任務(wù)接下來了,沈青石捧著那支比他手指頭還粗的毛筆,心里卻一點都不慌。
不就是描紅嗎?
三天寫三十遍,對一個擁有成年人靈魂,熟練掌握怎么用最快速度抄完作業(yè)的人來說,簡直就是養(yǎng)老任務(wù)。
張秀才開始手把手地教沈青石握筆的姿勢。
每一個指頭的位置都糾正得極為嚴(yán)格,沈青石立刻就展現(xiàn)出了天賦。
沈青石上手極快,手腕穩(wěn)得不像個九歲的孩子。
張秀才教的姿勢,沈青石一上手就標(biāo)準(zhǔn)得不行。
這操蛋的世界,總算還有點穿越者的福利,沈青石心里默默吐槽。
前世拿慣了各種筆,這具身體雖然不是前世的身體。
但手部肌肉記憶就算跟著他的腦部記憶倒也能將前世的動作做出來。
張秀才的眼中閃過一絲不易察覺的訝異,心里嘀咕了一句:
這孩子,倒像是天生就該握筆的。
接著,沈青石開始臨摹。
對沈青石來說,這八個字全認(rèn)識,這讓他直接跳過了最難的識字環(huán)節(jié)。
可以把全部精力都放在模仿字的形態(tài)上。
這就使沈青石寫出來的第一個字,雖然筆畫僵硬,墨色不均,但至少是個像模像樣的天字。
張秀才看沈青石第一天就能寫出這樣的字,已經(jīng)有些驚喜了,
第二天,當(dāng)沈青石正在書房里吭哧吭哧地完成今天的任務(wù)時。
張秀才為了考驗沈青石的悟性,指著紙上那個荒字,開始了作為老師的第一次非正式授課:
“讀書識字,當(dāng)知六書之法,所謂六書,乃象形、指事、會意、形聲、轉(zhuǎn)注、假借?!?/p>
“這荒字,便是形聲字,上從草,下從巟,草表其意,是說此地草木叢生;”
“巟表其音,合起來便是草木蕪蔓,田地?zé)o人耕種之意?!?/p>
沈青石雖然不懂什么六書的專業(yè)術(shù)語,但那現(xiàn)代人的邏輯思維能力,立刻就抓住了核心。
拆解,分析,組合。
沈青石看著旁邊那個自己剛寫完的洪字,試探著問:
“先生,那這個洪字,左邊是三個點,像水一樣,自然是與水有關(guān)?!?/p>
“右邊這個我在三叔那里看到過,三叔教我說這個字讀共,是不是可以說,是大家共有的水,所以是大水的意思?”
這個解釋,恰好暗合了洪字從水,共生的造字法。
張秀才當(dāng)場就愣住了,手里的書卷都忘了放下,呆呆地看著沈青石。
這是什么悟性?
自己教的是荒,這孩子立刻就能舉一反三,把這套邏輯用到了洪字上。
這已經(jīng)不是簡單的聰明了,這是一種天賦。
這一下,張秀才突然有種挖到絕世寶藏的狂喜,就好像在村頭的茅坑里,突然刨出了一塊夜明珠。

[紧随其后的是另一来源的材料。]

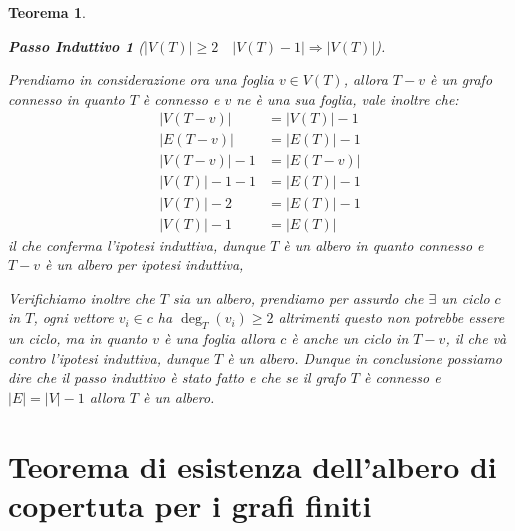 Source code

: \documentclass{article}
\makeatletter
\renewenvironment{proof}[1][\proofname]{\par
    \pushQED{\qed}%
    \normalfont \topsep6\p@\@plus6\p@\relax
    \trivlist
    \item\relax
    {\itshape
    #1\@addpunct{.}}\hspace\labelsep\ignorespaces
    }{%
    \popQED\endtrivlist\@endpefalse
}
\newtheorem{theorem}{Teorema}[part]
\theoremstyle{definition}
\newtheorem*{step}{Passo Induttivo}
\makeatother
\begin{document}
\begin{theorem}
\begin{proof}
\begin{enumerate}
\begin{step}[$|V(T)|\geq2\quad |V(T)-1|\Longrightarrow |V(T)|$]
\begin{proof}
                            \end{proof}
                            Prendiamo in considerazione ora una foglia \(v\in V(T)\), allora \(T-v\) è un grafo connesso in quanto \(T\) è connesso e \(v\) ne è una sua foglia, vale inoltre che: \[
                                \begin{aligned}
                                    |V(T-v)|&=|V(T)|-1\\
                                    |E(T-v)|&=|E(T)|-1\\
                                    |V(T-v)|-1&=|E(T-v)|\\
                                    |V(T)|-1-1&=|E(T)|-1\\
                                    |V(T)|-2&=|E(T)|-1\\
                                    |V(T)|-1&=|E(T)|
                                \end{aligned} 
                            \]
                            il che conferma l'ipotesi induttiva, dunque \(T\) è un albero in quanto connesso e \(T-v\) è un albero per ipotesi induttiva,
                            \popQED{}
                        \end{step}
                        \begin{proof}[]
                            Verifichiamo inoltre che \(T\) sia un albero, prendiamo per assurdo che \(\exists\) un ciclo \(c\) in \(T\), ogni vettore \(v_i\in c\) ha \(\deg_T(v_i)\geq 2\) altrimenti questo non potrebbe essere un ciclo, ma in quanto \(v\) è una foglia allora \(c\) è anche un ciclo in \(T-v\), il che và contro l'ipotesi induttiva, dunque \(T\) è un albero.
                        \end{proof}
                        Dunque in conclusione possiamo dire che il passo induttivo è stato fatto e che se il grafo \(T\) è connesso e \(|E|=|V|-1\) allora \(T\) è un albero.
                \end{enumerate}
                \pushQED{}
            \end{proof}
            \raggedleft{{\ensuremath{\blacksquare}}}
        \end{theorem}
\part{Teorema di esistenza dell'albero di copertuta per i grafi finiti}
\end{document}
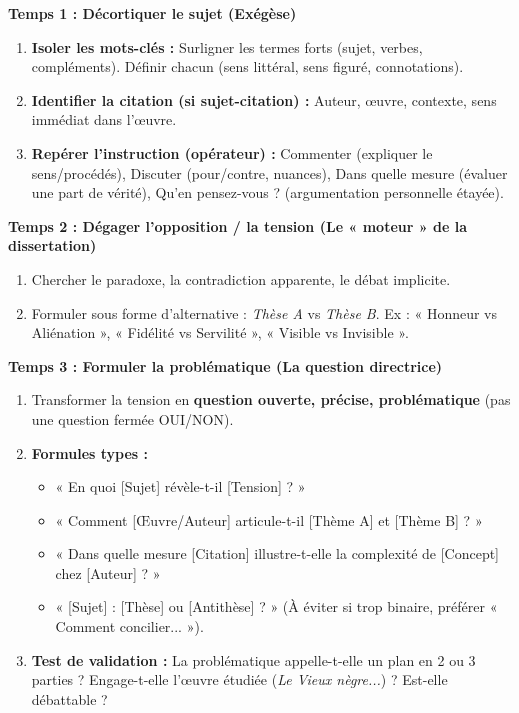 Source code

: \documentclass[11pt]{article}
\newcommand{\cle}[1]{{\popxbold\color{popdark}#1}}
\begin{document}
\begin{methode}
\textbf{Temps 1 : Décortiquer le sujet (Exégèse)}
\begin{enumerate}
    \item \textbf{Isoler les mots-clés :} Surligner les termes forts (sujet, verbes, compléments). Définir chacun (sens littéral, sens figuré, connotations).
    \item \textbf{Identifier la citation (si sujet-citation) :} Auteur, œuvre, contexte, sens immédiat dans l'œuvre.
    \item \textbf{Repérer l'instruction (opérateur) :} \cle{Commenter} (expliquer le sens/procédés), \cle{Discuter} (pour/contre, nuances), \cle{Dans quelle mesure} (évaluer une part de vérité), \cle{Qu'en pensez-vous ?} (argumentation personnelle étayée).
\end{enumerate}

\textbf{Temps 2 : Dégager l'opposition / la tension (Le « moteur » de la dissertation)}
\begin{enumerate}
    \item Chercher le \cle{paradoxe}, la \cle{contradiction apparente}, le \cle{débat} implicite.
    \item Formuler sous forme d'alternative : \emph{Thèse A} vs \emph{Thèse B}. Ex : « Honneur vs Aliénation », « Fidélité vs Servilité », « Visible vs Invisible ».
\end{enumerate}

\textbf{Temps 3 : Formuler la problématique (La question directrice)}
\begin{enumerate}
    \item Transformer la tension en \textbf{question ouverte, précise, problématique} (pas une question fermée OUI/NON).
    \item \textbf{Formules types :}
    \begin{itemize}
        \item « En quoi [Sujet] révèle-t-il [Tension] ? »
        \item « Comment [Œuvre/Auteur] articule-t-il [Thème A] et [Thème B] ? »
        \item « Dans quelle mesure [Citation] illustre-t-elle la complexité de [Concept] chez [Auteur] ? »
        \item « [Sujet] : [Thèse] ou [Antithèse] ? » (À éviter si trop binaire, préférer « Comment concilier... »).
    \end{itemize}
    \item \textbf{Test de validation :} La problématique appelle-t-elle un plan en 2 ou 3 parties ? Engage-t-elle l'œuvre étudiée (\emph{Le Vieux nègre...}) ? Est-elle débattable ?
\end{enumerate}


\end{methode}
\end{document}
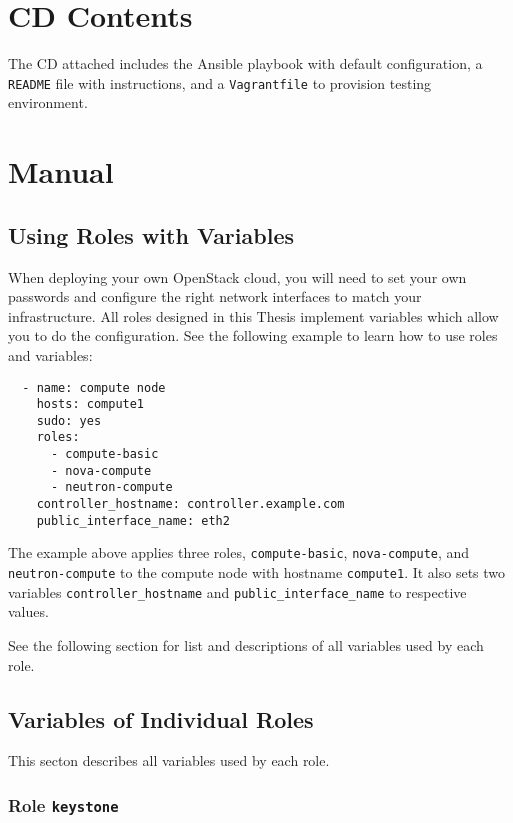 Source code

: \chapter{CD Contents}

The CD attached includes the Ansible playbook with default configuration, a \texttt{README} file with instructions, and a \texttt{Vagrantfile} to provision testing environment.

\chapter{Manual}

\section{Using Roles with Variables}

When deploying your own OpenStack cloud, you will need to set your own passwords and configure the right network interfaces to match your infrastructure. All roles designed in this Thesis implement variables which allow you to do the configuration. See the following example to learn how to use roles and variables:

\begin{lstlisting}
  - name: compute node
    hosts: compute1
    sudo: yes
    roles:
      - compute-basic
      - nova-compute
      - neutron-compute
    controller_hostname: controller.example.com
    public_interface_name: eth2
\end{lstlisting}

The example above applies three roles, \texttt{compute-basic}, \texttt{nova-compute}, and \texttt{neutron-compute} to the compute node with hostname \texttt{compute1}. It also sets two variables \texttt{controller\_hostname} and \texttt{public\_interface\_name} to respective values.

See the following section for list and descriptions of all variables used by each role.

\clearpage

\section{Variables of Individual Roles}

This secton describes all variables used by each role.

\subsection{Role \texttt{keystone}}

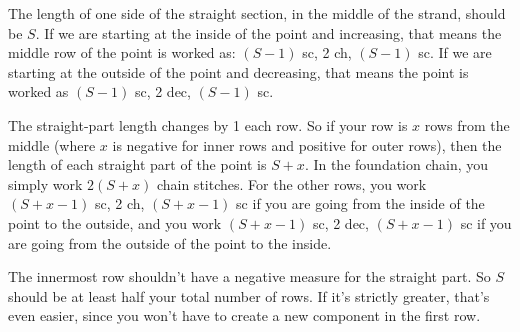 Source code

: \documentclass[openany]{book}
\begin{document}
The length of one side of the straight section, in the middle of the strand, should be $S$.  If we are starting at the inside of the point and increasing, that means the middle row of the point is worked as: $(S-1)$ sc, 2 ch, $(S-1)$ sc. If we are starting at the outside of the point and decreasing, that means the point is worked as $(S-1)$ sc, 2 dec, $(S-1)$ sc. 

The straight-part length changes by 1 each row. So if  your row is $x$ rows from the middle (where $x$ is negative for inner rows and positive for outer rows), then the length of each straight part of the point is $S+x$. In the foundation chain, you simply work $2(S+x)$ chain stitches. For the other rows, you work \quad $(S+x-1)$ sc, 2 ch, $(S+x-1)$ sc \quad if you are going from the inside of the point to the outside, and 
you work \quad $(S+x-1)$ sc, 2 dec, $(S+x-1)$ sc \quad if you are going from the outside of the point to the inside.\medskip

The innermost row shouldn't have a negative measure for the straight part. 
So $S$ should be at least half your total number of rows. If it's strictly greater, that's even easier, since you won't have to create a new component in the first row.


%
%
%
%
%
\end{document}
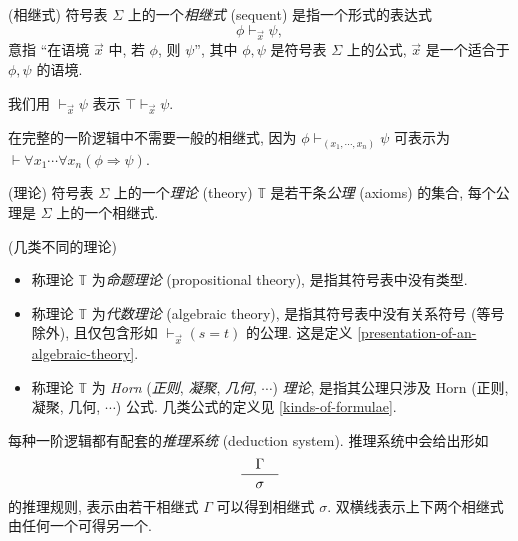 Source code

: 
\begin{definition}
	[label={sequents}]
	{(相继式)}
	符号表 $\Sigma$ 上的一个\emph{相继式} (sequent) 是指一个形式的表达式
	$$
	\phi \vdash_{\vec x} \psi,
	$$
	意指 ``在语境 $\vec x$ 中, 若 $\phi$, 则 $\psi$'', 其中 $\phi,\psi$ 是符号表 $\Sigma$ 上的公式,
	$\vec x$ 是一个适合于 $\phi,\psi$ 的语境.
	
	我们用 $\vdash_{\vec x} \psi$ 表示 $\top\vdash_{\vec x} \psi$.
\end{definition}

\begin{remark}
	[label={remark-full-first-order-logic-no-need-sequents}]
	{}
	在完整的一阶逻辑中不需要一般的相继式, 因为
	$\phi \vdash_{(x_1,\cdots,x_n)} \psi$ 可表示为
	$\vdash \forall x_1\cdots \forall x_n (\phi\Rightarrow \psi)$.
\end{remark}

\begin{definition}
	[label={theory-on-signature}]
	{(理论)}
	符号表 $\Sigma$ 上的一个\emph{理论} (theory) $\mathbb T$ 是若干条\emph{公理} (axioms) 的集合, 每个公理是 $\Sigma$ 上的一个相继式.
\end{definition}

\begin{definition}
	[label={kinds-of-theories}]
	{(几类不同的理论)}
	\begin{itemize}
		\item 称理论 $\mathbb T$ 为\emph{命题理论} (propositional theory), 是指其符号表中没有类型.
		\item 称理论 $\mathbb T$ 为\emph{代数理论} (algebraic theory), 是指其符号表中没有关系符号 (等号除外), 且仅包含形如 $\vdash_{\vec x} (s=t)$ 的公理. 这是定义 \ref{presentation-of-an-algebraic-theory}.
		\item 称理论 $\mathbb T$ 为 \emph{Horn} (\emph{正则}, \emph{凝聚}, \emph{几何}, $\cdots$) \emph{理论}, 是指其公理只涉及 Horn (正则, 凝聚, 几何, $\cdots$) 公式. 几类公式的定义见 \ref{kinds-of-formulae}.
	\end{itemize}
\end{definition}




每种一阶逻辑都有配套的\emph{推理系统} (deduction system). 推理系统中会给出形如
$$
\dfrac{\quad \Gamma \quad}{\quad \sigma \quad}
$$
的推理规则, 表示由若干相继式 $\Gamma$ 可以得到相继式 $\sigma$.
双横线表示上下两个相继式由任何一个可得另一个.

第三天,沈青石準(zhǔn)時交上了自己三十遍工工整整的描紅大字。
當(dāng)張秀才考他時,沈青石甚至能磕磕巴巴地用剛學(xué)到的拆字法,說出對玄、黃、洪、荒這幾個字的簡單理解。
比如黃,沈青石會說是土地的顏色。
沈青石其實心里是想著,讓他一個現(xiàn)代人裝小孩子讀書,真他喵的累。
但張秀才不知道啊,看著眼前的孩子,心里直呼撿到寶了。
拉著沈青石就說:
“不必等明日了,今日便讓你父母備好六禮,我張文遠(yuǎn)今日就收你為我此生第一個,也是最后一個弟子?!?/p>
消息傳回沈家,長房徹底沸騰了,李氏激動得眼淚直流,嘴里不停地念叨著:
“祖宗保佑,祖宗保佑啊?!?/p>
沈大山則是一言不發(fā),只是默默地走到院子角落,將那把用了十幾年的老柴刀,磨得锃光瓦亮。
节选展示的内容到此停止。